Greatest moment of the last ten years for mice is when somebody made a "gamer" trackball that was actually something of an improvement over the last 30 years.

Also, the whole market ecosystem around SBCs is probably what a lot of people want in weird computing. Problem being that thanks to the chip shortage, other supply chain issues, and industrial needs, getting your hands on a popular SBC like a RasPi was damn near impossible the last three years.

at the same time, 99% of people who do have things like the raspi... just run linux on it, making it functionally equivalent to an intel laptop. the only thing left that makes it special is the GPIO, but an awful lot of people never even use that, and most of the things that run off of it could just be USB peripherals. i don't really know what "a weird computer" would look like, but what we do know is that most people would just turn it into "the same thing you already have, but crappier"

Agreed basically 100% on the gamers mainstreaming decent computer shit thing.
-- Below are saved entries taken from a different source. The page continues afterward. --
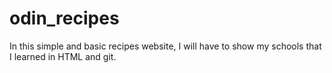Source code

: # odin_recipes
In this simple and basic recipes website, I will have to show my schools that I learned in HTML and git.
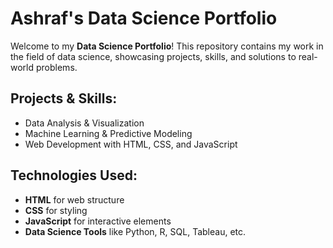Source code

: # Ashraf's Data Science Portfolio

Welcome to my **Data Science Portfolio**! This repository contains my work in the field of data science, showcasing projects, skills, and solutions to real-world problems.

## Projects & Skills:
- Data Analysis & Visualization  
- Machine Learning & Predictive Modeling  
- Web Development with HTML, CSS, and JavaScript  

## Technologies Used:
- **HTML** for web structure  
- **CSS** for styling  
- **JavaScript** for interactive elements  
- **Data Science Tools** like Python, R, SQL, Tableau, etc. 
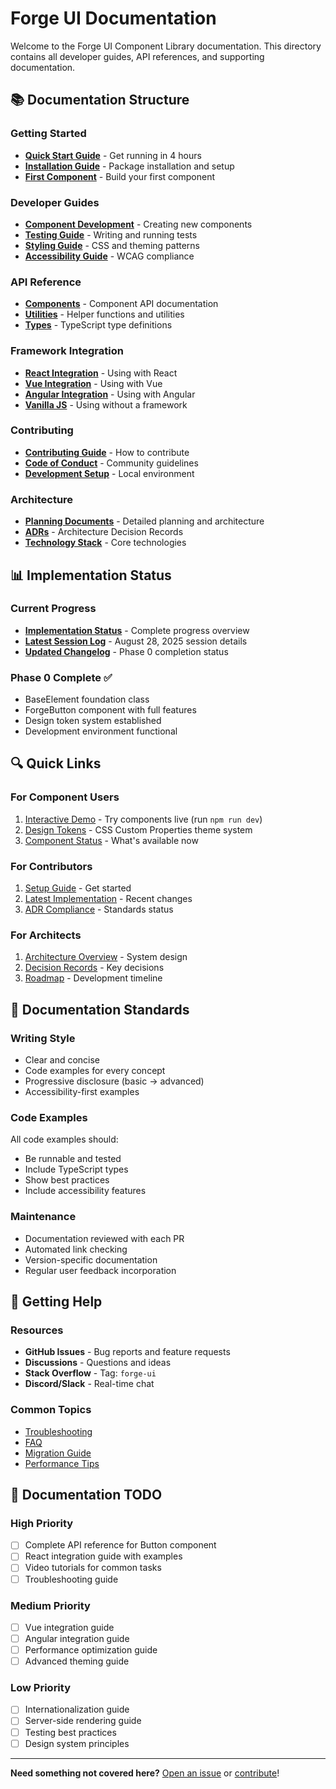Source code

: # Forge UI Documentation

Welcome to the Forge UI Component Library documentation. This directory contains all developer guides, API references, and supporting documentation.

## 📚 Documentation Structure

### Getting Started
- **[Quick Start Guide](../plans/quick-start-guide.md)** - Get running in 4 hours
- **[Installation Guide](./guides/installation.md)** - Package installation and setup
- **[First Component](./guides/first-component.md)** - Build your first component

### Developer Guides
- **[Component Development](./guides/component-development.md)** - Creating new components
- **[Testing Guide](./guides/testing.md)** - Writing and running tests
- **[Styling Guide](./guides/styling.md)** - CSS and theming patterns
- **[Accessibility Guide](./guides/accessibility.md)** - WCAG compliance

### API Reference
- **[Components](./api/components/)** - Component API documentation
- **[Utilities](./api/utilities/)** - Helper functions and utilities
- **[Types](./api/types/)** - TypeScript type definitions

### Framework Integration
- **[React Integration](./guides/react-integration.md)** - Using with React
- **[Vue Integration](./guides/vue-integration.md)** - Using with Vue
- **[Angular Integration](./guides/angular-integration.md)** - Using with Angular
- **[Vanilla JS](./guides/vanilla-js.md)** - Using without a framework

### Contributing
- **[Contributing Guide](./CONTRIBUTING.md)** - How to contribute
- **[Code of Conduct](./CODE_OF_CONDUCT.md)** - Community guidelines
- **[Development Setup](./guides/development-setup.md)** - Local environment

### Architecture
- **[Planning Documents](../plans/)** - Detailed planning and architecture
- **[ADRs](../plans/adrs/)** - Architecture Decision Records
- **[Technology Stack](../plans/architecture/technology-stack.md)** - Core technologies

## 📊 Implementation Status

### Current Progress
- **[Implementation Status](./IMPLEMENTATION_STATUS.md)** - Complete progress overview
- **[Latest Session Log](./implementation-session-2025-08-28.md)** - August 28, 2025 session details
- **[Updated Changelog](../CHANGELOG.md)** - Phase 0 completion status

### Phase 0 Complete ✅
- BaseElement foundation class
- ForgeButton component with full features
- Design token system established
- Development environment functional

## 🔍 Quick Links

### For Component Users
1. [Interactive Demo](../demo/index.html) - Try components live (run `npm run dev`)
2. [Design Tokens](../src/tokens/base.css) - CSS Custom Properties theme system
3. [Component Status](./IMPLEMENTATION_STATUS.md#component-implementation-status) - What's available now

### For Contributors
1. [Setup Guide](./CONTRIBUTING.md#setup) - Get started
2. [Latest Implementation](./implementation-session-2025-08-28.md) - Recent changes
3. [ADR Compliance](./IMPLEMENTATION_STATUS.md#adr-compliance-matrix) - Standards status

### For Architects
1. [Architecture Overview](../plans/architecture/component-architecture.md) - System design
2. [Decision Records](../plans/adrs/) - Key decisions
3. [Roadmap](../plans/implementation-roadmap.md) - Development timeline

## 📖 Documentation Standards

### Writing Style
- Clear and concise
- Code examples for every concept
- Progressive disclosure (basic → advanced)
- Accessibility-first examples

### Code Examples
All code examples should:
- Be runnable and tested
- Include TypeScript types
- Show best practices
- Include accessibility features

### Maintenance
- Documentation reviewed with each PR
- Automated link checking
- Version-specific documentation
- Regular user feedback incorporation

## 🚀 Getting Help

### Resources
- **GitHub Issues** - Bug reports and feature requests
- **Discussions** - Questions and ideas
- **Stack Overflow** - Tag: `forge-ui`
- **Discord/Slack** - Real-time chat

### Common Topics
- [Troubleshooting](./guides/troubleshooting.md)
- [FAQ](./FAQ.md)
- [Migration Guide](./guides/migration.md)
- [Performance Tips](./guides/performance.md)

## 📝 Documentation TODO

### High Priority
- [ ] Complete API reference for Button component
- [ ] React integration guide with examples
- [ ] Video tutorials for common tasks
- [ ] Troubleshooting guide

### Medium Priority
- [ ] Vue integration guide
- [ ] Angular integration guide
- [ ] Performance optimization guide
- [ ] Advanced theming guide

### Low Priority
- [ ] Internationalization guide
- [ ] Server-side rendering guide
- [ ] Testing best practices
- [ ] Design system principles

---

**Need something not covered here?** [Open an issue](https://github.com/your-org/forge/issues) or [contribute](./CONTRIBUTING.md)!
A few years ago, it was a miracle to find an inexpensive mechanical keyboard, and now you can get an eVGA with hot-swappable switches for under $80. Not sure how much that's just the existence of gamers, and how much it was Twitch streamers getting massive followings and being seen as true influencers and everyone realizing there was a market they could throw money at. But same diff.

As far as weird computers go, have you looked at Hack A Day? There have been a lot of one-off experiments, like trinary computers, as well as recreations of Lisp machines (and other old architectures) using FPGAs. Sometimes someone will recreate a CPU entirely with wire wrapping or discrete transistors. (The latter: https://hackaday.com/2023/09/30/cpu-built-from-discrete-transistors/) There was recently a contest to build a cyberdeck, and there are plenty of probes and prosthetics and wearables. (Is this weird enough? https://hackaday.io/project/169297-somatic-wearable-control-anywhere)

The whole "cyberdeck" thing seems like a way for people to make "weird computers" but a lot of them look impractical and not really usable day to day. They're also more of an arts n crafts thing.

There are the things that ClockworkPi comes out with but those seem too toy-like to be useful. There are also the the handheld emulator thingies that run some kind of android and seem to run every emulator under the sun. The Steam Deck is probably the weirdest new computer out there, and now Lenovo is making their own.